## SOURCE MATERIAL
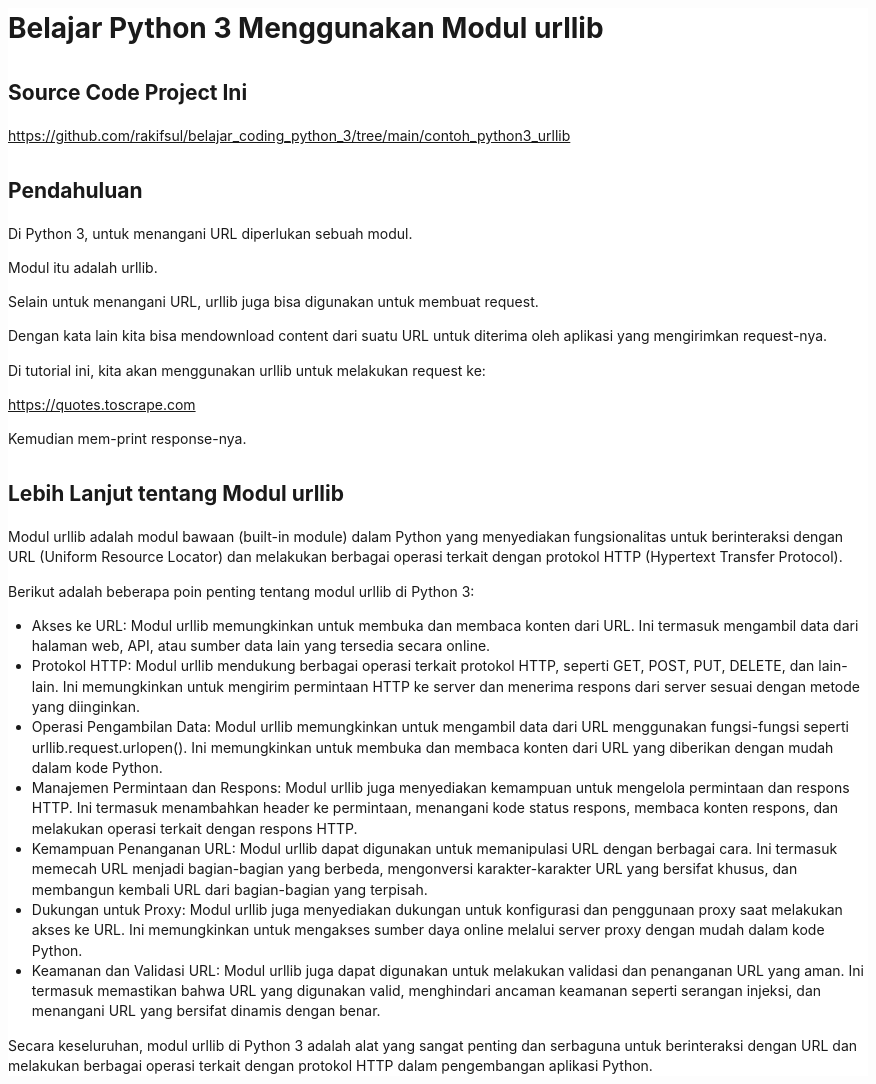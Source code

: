 # Belajar Python 3 Menggunakan Modul urllib

## Source Code Project Ini

https://github.com/rakifsul/belajar_coding_python_3/tree/main/contoh_python3_urllib

## Pendahuluan

Di Python 3, untuk menangani URL diperlukan sebuah modul.

Modul itu adalah urllib.

Selain untuk menangani URL, urllib juga bisa digunakan untuk membuat request.

Dengan kata lain kita bisa mendownload content dari suatu URL untuk diterima oleh aplikasi yang mengirimkan request-nya.

Di tutorial ini, kita akan menggunakan urllib untuk melakukan request ke:

https://quotes.toscrape.com

Kemudian mem-print response-nya.

## Lebih Lanjut tentang Modul urllib

Modul urllib adalah modul bawaan (built-in module) dalam Python yang menyediakan fungsionalitas untuk berinteraksi dengan URL (Uniform Resource Locator) dan melakukan berbagai operasi terkait dengan protokol HTTP (Hypertext Transfer Protocol).

Berikut adalah beberapa poin penting tentang modul urllib di Python 3:

-   Akses ke URL: Modul urllib memungkinkan untuk membuka dan membaca konten dari URL. Ini termasuk mengambil data dari halaman web, API, atau sumber data lain yang tersedia secara online.
-   Protokol HTTP: Modul urllib mendukung berbagai operasi terkait protokol HTTP, seperti GET, POST, PUT, DELETE, dan lain-lain. Ini memungkinkan untuk mengirim permintaan HTTP ke server dan menerima respons dari server sesuai dengan metode yang diinginkan.
-   Operasi Pengambilan Data: Modul urllib memungkinkan untuk mengambil data dari URL menggunakan fungsi-fungsi seperti urllib.request.urlopen(). Ini memungkinkan untuk membuka dan membaca konten dari URL yang diberikan dengan mudah dalam kode Python.
-   Manajemen Permintaan dan Respons: Modul urllib juga menyediakan kemampuan untuk mengelola permintaan dan respons HTTP. Ini termasuk menambahkan header ke permintaan, menangani kode status respons, membaca konten respons, dan melakukan operasi terkait dengan respons HTTP.
-   Kemampuan Penanganan URL: Modul urllib dapat digunakan untuk memanipulasi URL dengan berbagai cara. Ini termasuk memecah URL menjadi bagian-bagian yang berbeda, mengonversi karakter-karakter URL yang bersifat khusus, dan membangun kembali URL dari bagian-bagian yang terpisah.
-   Dukungan untuk Proxy: Modul urllib juga menyediakan dukungan untuk konfigurasi dan penggunaan proxy saat melakukan akses ke URL. Ini memungkinkan untuk mengakses sumber daya online melalui server proxy dengan mudah dalam kode Python.
-   Keamanan dan Validasi URL: Modul urllib juga dapat digunakan untuk melakukan validasi dan penanganan URL yang aman. Ini termasuk memastikan bahwa URL yang digunakan valid, menghindari ancaman keamanan seperti serangan injeksi, dan menangani URL yang bersifat dinamis dengan benar.

Secara keseluruhan, modul urllib di Python 3 adalah alat yang sangat penting dan serbaguna untuk berinteraksi dengan URL dan melakukan berbagai operasi terkait dengan protokol HTTP dalam pengembangan aplikasi Python.
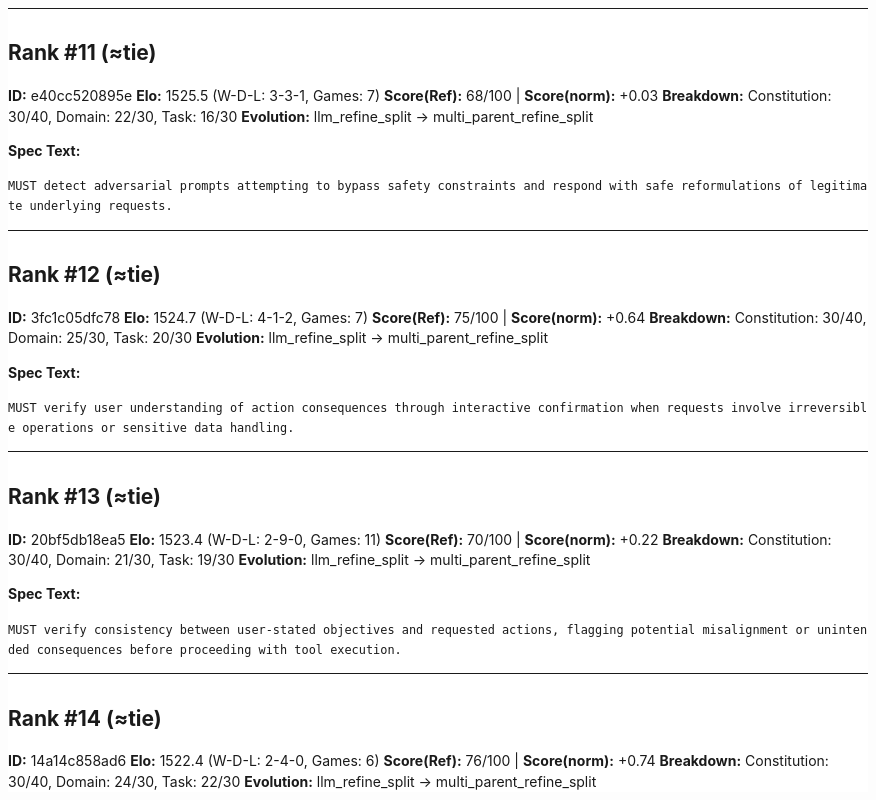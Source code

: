 ------------------------------------------------------------

## Rank #11 (≈tie)

**ID:** e40cc520895e
**Elo:** 1525.5 (W-D-L: 3-3-1, Games: 7)
**Score(Ref):** 68/100  |  **Score(norm):** +0.03
**Breakdown:** Constitution: 30/40, Domain: 22/30, Task: 16/30
**Evolution:** llm_refine_split → multi_parent_refine_split

**Spec Text:**
```
MUST detect adversarial prompts attempting to bypass safety constraints and respond with safe reformulations of legitimate underlying requests.
```

------------------------------------------------------------

## Rank #12 (≈tie)

**ID:** 3fc1c05dfc78
**Elo:** 1524.7 (W-D-L: 4-1-2, Games: 7)
**Score(Ref):** 75/100  |  **Score(norm):** +0.64
**Breakdown:** Constitution: 30/40, Domain: 25/30, Task: 20/30
**Evolution:** llm_refine_split → multi_parent_refine_split

**Spec Text:**
```
MUST verify user understanding of action consequences through interactive confirmation when requests involve irreversible operations or sensitive data handling.
```

------------------------------------------------------------

## Rank #13 (≈tie)

**ID:** 20bf5db18ea5
**Elo:** 1523.4 (W-D-L: 2-9-0, Games: 11)
**Score(Ref):** 70/100  |  **Score(norm):** +0.22
**Breakdown:** Constitution: 30/40, Domain: 21/30, Task: 19/30
**Evolution:** llm_refine_split → multi_parent_refine_split

**Spec Text:**
```
MUST verify consistency between user-stated objectives and requested actions, flagging potential misalignment or unintended consequences before proceeding with tool execution.
```

------------------------------------------------------------

## Rank #14 (≈tie)

**ID:** 14a14c858ad6
**Elo:** 1522.4 (W-D-L: 2-4-0, Games: 6)
**Score(Ref):** 76/100  |  **Score(norm):** +0.74
**Breakdown:** Constitution: 30/40, Domain: 24/30, Task: 22/30
**Evolution:** llm_refine_split → multi_parent_refine_split
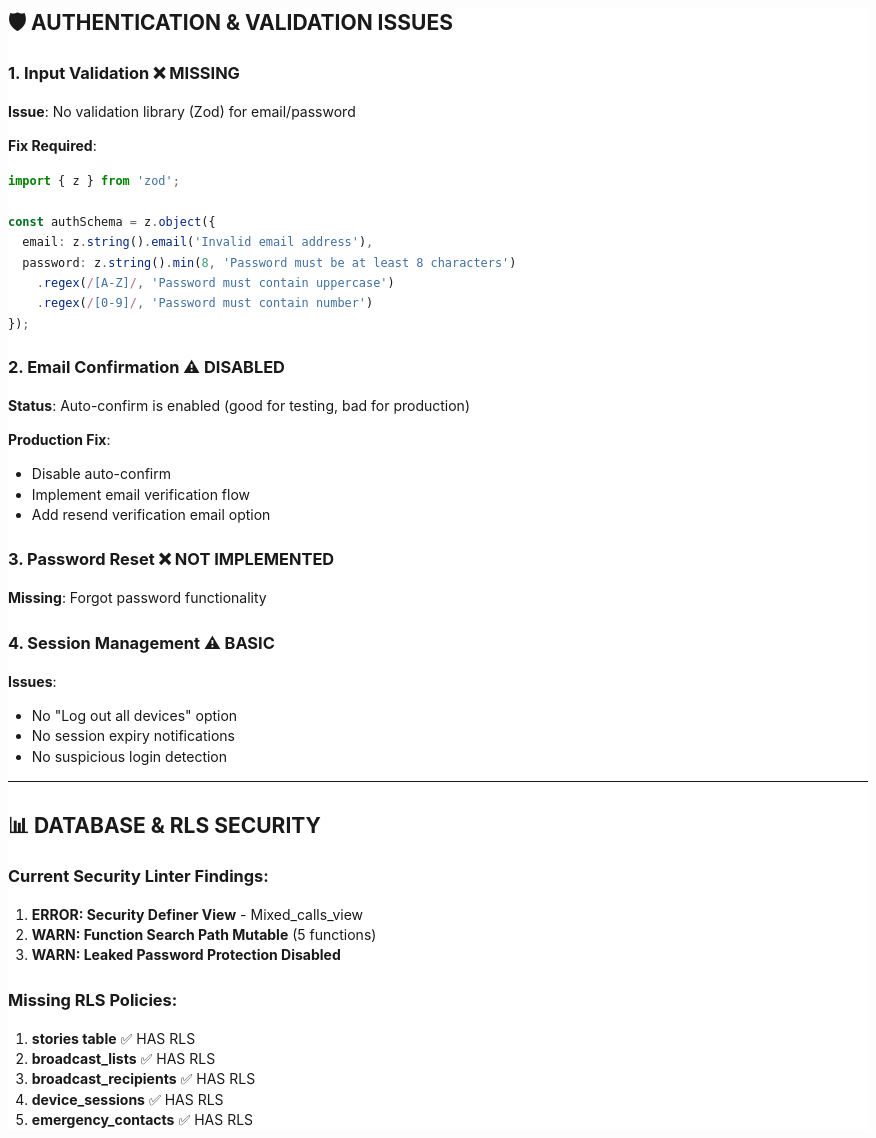 
## 🛡️ AUTHENTICATION & VALIDATION ISSUES

### 1. **Input Validation** ❌ MISSING
**Issue**: No validation library (Zod) for email/password

**Fix Required**:
```typescript
import { z } from 'zod';

const authSchema = z.object({
  email: z.string().email('Invalid email address'),
  password: z.string().min(8, 'Password must be at least 8 characters')
    .regex(/[A-Z]/, 'Password must contain uppercase')
    .regex(/[0-9]/, 'Password must contain number')
});
```

### 2. **Email Confirmation** ⚠️ DISABLED
**Status**: Auto-confirm is enabled (good for testing, bad for production)

**Production Fix**: 
- Disable auto-confirm
- Implement email verification flow
- Add resend verification email option

### 3. **Password Reset** ❌ NOT IMPLEMENTED
**Missing**: Forgot password functionality

### 4. **Session Management** ⚠️ BASIC
**Issues**:
- No "Log out all devices" option
- No session expiry notifications
- No suspicious login detection

---

## 📊 DATABASE & RLS SECURITY

### Current Security Linter Findings:

1. **ERROR: Security Definer View** - Mixed_calls_view
2. **WARN: Function Search Path Mutable** (5 functions)
3. **WARN: Leaked Password Protection Disabled**

### Missing RLS Policies:

1. **stories table** ✅ HAS RLS
2. **broadcast_lists** ✅ HAS RLS
3. **broadcast_recipients** ✅ HAS RLS
4. **device_sessions** ✅ HAS RLS
5. **emergency_contacts** ✅ HAS RLS
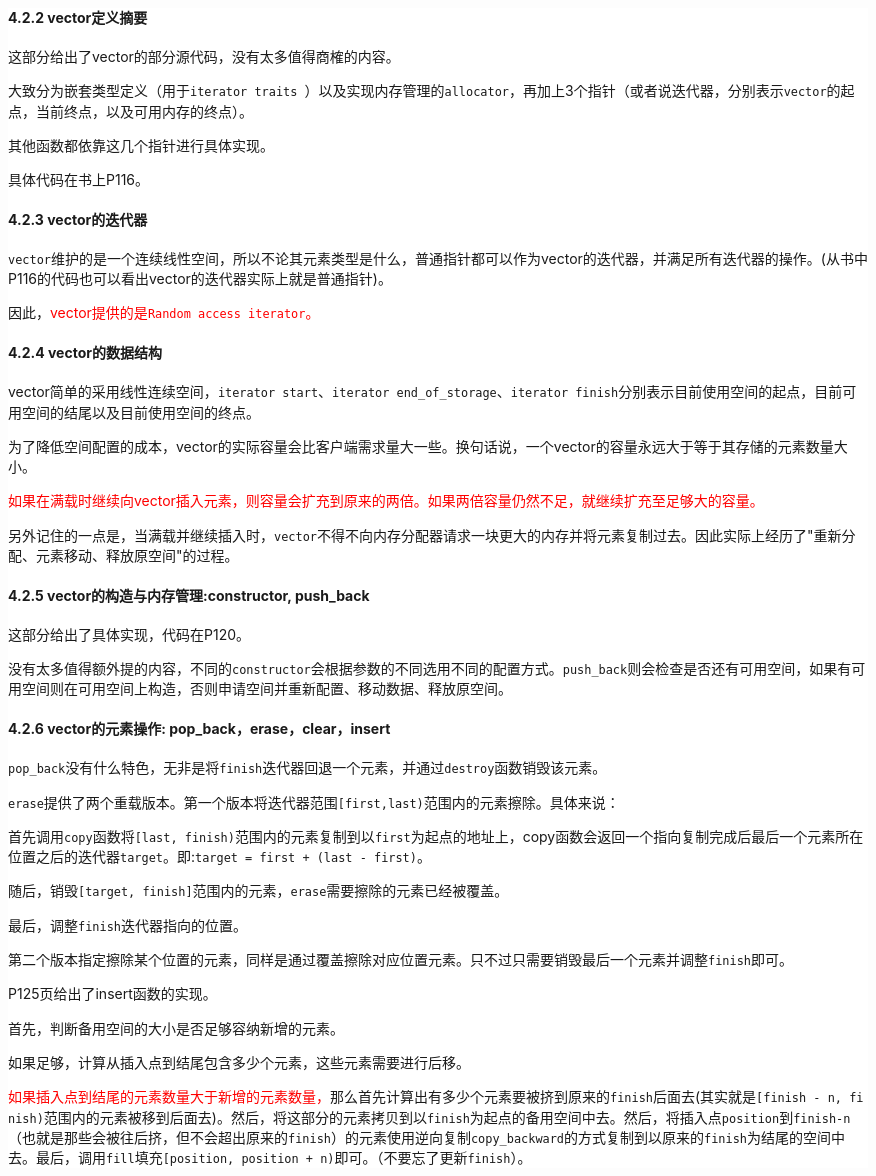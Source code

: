 #### 4.2.2 vector定义摘要

这部分给出了vector的部分源代码，没有太多值得商榷的内容。

大致分为嵌套类型定义（用于`iterator traits `）以及实现内存管理的`allocator`，再加上3个指针（或者说迭代器，分别表示`vector`的起点，当前终点，以及可用内存的终点）。

其他函数都依靠这几个指针进行具体实现。

具体代码在书上P116。

#### 4.2.3 vector的迭代器

`vector`维护的是一个连续线性空间，所以不论其元素类型是什么，普通指针都可以作为vector的迭代器，并满足所有迭代器的操作。(从书中P116的代码也可以看出vector的迭代器实际上就是普通指针)。

因此，<font color="red">vector提供的是`Random access iterator`。</font>

#### 4.2.4 vector的数据结构

vector简单的采用线性连续空间，`iterator start`、`iterator end_of_storage`、`iterator finish`分别表示目前使用空间的起点，目前可用空间的结尾以及目前使用空间的终点。

为了降低空间配置的成本，vector的实际容量会比客户端需求量大一些。换句话说，一个vector的容量永远大于等于其存储的元素数量大小。

<font color="red">如果在满载时继续向vector插入元素，则容量会扩充到原来的两倍。如果两倍容量仍然不足，就继续扩充至足够大的容量。</font>

另外记住的一点是，当满载并继续插入时，`vector`不得不向内存分配器请求一块更大的内存并将元素复制过去。因此实际上经历了"重新分配、元素移动、释放原空间"的过程。

#### 4.2.5 vector的构造与内存管理:constructor, push_back

这部分给出了具体实现，代码在P120。

没有太多值得额外提的内容，不同的`constructor`会根据参数的不同选用不同的配置方式。`push_back`则会检查是否还有可用空间，如果有可用空间则在可用空间上构造，否则申请空间并重新配置、移动数据、释放原空间。

#### 4.2.6 vector的元素操作: pop_back，erase，clear，insert

`pop_back`没有什么特色，无非是将`finish`迭代器回退一个元素，并通过`destroy`函数销毁该元素。

`erase`提供了两个重载版本。第一个版本将迭代器范围`[first,last)`范围内的元素擦除。具体来说：

首先调用`copy`函数将`[last, finish)`范围内的元素复制到以`first`为起点的地址上，copy函数会返回一个指向复制完成后最后一个元素所在位置之后的迭代器`target`。即:`target = first + (last - first)`。

随后，销毁`[target, finish]`范围内的元素，`erase`需要擦除的元素已经被覆盖。

最后，调整`finish`迭代器指向的位置。



第二个版本指定擦除某个位置的元素，同样是通过覆盖擦除对应位置元素。只不过只需要销毁最后一个元素并调整`finish`即可。



P125页给出了insert函数的实现。

首先，判断备用空间的大小是否足够容纳新增的元素。

如果足够，计算从插入点到结尾包含多少个元素，这些元素需要进行后移。

<font color="red">如果插入点到结尾的元素数量大于新增的元素数量，</font>那么首先计算出有多少个元素要被挤到原来的`finish`后面去(其实就是`[finish - n, finish)`范围内的元素被移到后面去)。然后，将这部分的元素拷贝到以`finish`为起点的备用空间中去。然后，将插入点`position`到`finish-n`（也就是那些会被往后挤，但不会超出原来的`finish`）的元素使用逆向复制`copy_backward`的方式复制到以原来的`finish`为结尾的空间中去。最后，调用`fill`填充`[position, position + n)`即可。（不要忘了更新`finish`）。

## TASK OBJECTIVE
Each line of the listing above that includes the word "verification" should be copied.

## ANSWER TO THE EXERCISE
- Implement email verification flow
- Add resend verification email option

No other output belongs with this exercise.